YOUR OBJECTIVE
Using the data below, please return every line exactly as given.

MATERIAL FOR THE TASK

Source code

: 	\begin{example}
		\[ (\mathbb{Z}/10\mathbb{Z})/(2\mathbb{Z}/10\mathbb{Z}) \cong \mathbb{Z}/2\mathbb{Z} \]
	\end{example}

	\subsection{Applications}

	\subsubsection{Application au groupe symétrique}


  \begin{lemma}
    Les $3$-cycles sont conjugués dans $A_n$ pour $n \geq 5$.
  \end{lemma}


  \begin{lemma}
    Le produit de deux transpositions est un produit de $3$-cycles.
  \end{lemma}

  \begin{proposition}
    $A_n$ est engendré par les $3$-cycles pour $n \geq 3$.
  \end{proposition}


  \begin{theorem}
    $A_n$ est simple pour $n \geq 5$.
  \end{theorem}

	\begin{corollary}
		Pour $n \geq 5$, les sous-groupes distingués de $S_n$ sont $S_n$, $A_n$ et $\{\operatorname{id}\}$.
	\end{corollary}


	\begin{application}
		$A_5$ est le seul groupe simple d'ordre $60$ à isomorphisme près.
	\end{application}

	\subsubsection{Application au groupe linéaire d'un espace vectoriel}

ANSWER TO THE EXERCISE
Source code

: 	\begin{example}
		\[ (\mathbb{Z}/10\mathbb{Z})/(2\mathbb{Z}/10\mathbb{Z}) \cong \mathbb{Z}/2\mathbb{Z} \]
	\end{example}

	\subsection{Applications}

	\subsubsection{Application au groupe symétrique}


  \begin{lemma}
    Les $3$-cycles sont conjugués dans $A_n$ pour $n \geq 5$.
  \end{lemma}


  \begin{lemma}
    Le produit de deux transpositions est un produit de $3$-cycles.
  \end{lemma}

  \begin{proposition}
    $A_n$ est engendré par les $3$-cycles pour $n \geq 3$.
  \end{proposition}


  \begin{theorem}
    $A_n$ est simple pour $n \geq 5$.
  \end{theorem}

	\begin{corollary}
		Pour $n \geq 5$, les sous-groupes distingués de $S_n$ sont $S_n$, $A_n$ et $\{\operatorname{id}\}$.
	\end{corollary}


	\begin{application}
		$A_5$ est le seul groupe simple d'ordre $60$ à isomorphisme près.
	\end{application}

	\subsubsection{Application au groupe linéaire d'un espace vectoriel}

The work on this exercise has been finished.